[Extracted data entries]
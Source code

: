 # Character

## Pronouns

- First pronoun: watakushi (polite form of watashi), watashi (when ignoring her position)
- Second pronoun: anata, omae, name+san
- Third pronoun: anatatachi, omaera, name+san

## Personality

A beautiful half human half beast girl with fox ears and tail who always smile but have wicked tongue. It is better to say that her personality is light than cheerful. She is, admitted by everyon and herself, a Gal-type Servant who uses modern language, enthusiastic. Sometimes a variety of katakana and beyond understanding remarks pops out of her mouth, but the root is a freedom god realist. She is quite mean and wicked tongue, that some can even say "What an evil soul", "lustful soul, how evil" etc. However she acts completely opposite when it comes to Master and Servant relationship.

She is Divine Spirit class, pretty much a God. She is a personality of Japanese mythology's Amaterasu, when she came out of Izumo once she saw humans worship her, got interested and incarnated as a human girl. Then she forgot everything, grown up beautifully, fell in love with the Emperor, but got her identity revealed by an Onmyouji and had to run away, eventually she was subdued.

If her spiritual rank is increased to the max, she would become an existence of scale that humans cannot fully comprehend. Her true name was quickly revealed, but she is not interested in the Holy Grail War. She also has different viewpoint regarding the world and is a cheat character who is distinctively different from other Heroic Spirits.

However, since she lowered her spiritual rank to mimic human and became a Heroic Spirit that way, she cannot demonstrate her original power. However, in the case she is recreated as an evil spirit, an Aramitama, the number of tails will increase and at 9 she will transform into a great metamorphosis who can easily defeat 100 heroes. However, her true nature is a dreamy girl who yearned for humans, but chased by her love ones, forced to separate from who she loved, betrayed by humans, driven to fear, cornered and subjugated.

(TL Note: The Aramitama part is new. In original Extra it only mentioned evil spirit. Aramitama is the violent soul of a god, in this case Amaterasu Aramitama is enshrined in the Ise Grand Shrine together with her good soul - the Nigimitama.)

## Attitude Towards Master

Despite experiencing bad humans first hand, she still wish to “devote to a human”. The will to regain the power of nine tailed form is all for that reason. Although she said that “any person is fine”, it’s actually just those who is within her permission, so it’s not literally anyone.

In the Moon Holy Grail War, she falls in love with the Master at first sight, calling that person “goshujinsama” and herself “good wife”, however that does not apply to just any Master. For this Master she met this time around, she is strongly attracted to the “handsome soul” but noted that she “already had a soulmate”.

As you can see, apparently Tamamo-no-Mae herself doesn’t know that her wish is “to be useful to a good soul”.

**EXERCISE AIM**
Print the first line of the records above and each line after it, exactly, through the line with "If her spiritual".

**SOLUTION**
Source code

: # Character

## Pronouns

- First pronoun: watakushi (polite form of watashi), watashi (when ignoring her position)
- Second pronoun: anata, omae, name+san
- Third pronoun: anatatachi, omaera, name+san

## Personality

A beautiful half human half beast girl with fox ears and tail who always smile but have wicked tongue. It is better to say that her personality is light than cheerful. She is, admitted by everyon and herself, a Gal-type Servant who uses modern language, enthusiastic. Sometimes a variety of katakana and beyond understanding remarks pops out of her mouth, but the root is a freedom god realist. She is quite mean and wicked tongue, that some can even say "What an evil soul", "lustful soul, how evil" etc. However she acts completely opposite when it comes to Master and Servant relationship.

She is Divine Spirit class, pretty much a God. She is a personality of Japanese mythology's Amaterasu, when she came out of Izumo once she saw humans worship her, got interested and incarnated as a human girl. Then she forgot everything, grown up beautifully, fell in love with the Emperor, but got her identity revealed by an Onmyouji and had to run away, eventually she was subdued.

If her spiritual rank is increased to the max, she would become an existence of scale that humans cannot fully comprehend. Her true name was quickly revealed, but she is not interested in the Holy Grail War. She also has different viewpoint regarding the world and is a cheat character who is distinctively different from other Heroic Spirits.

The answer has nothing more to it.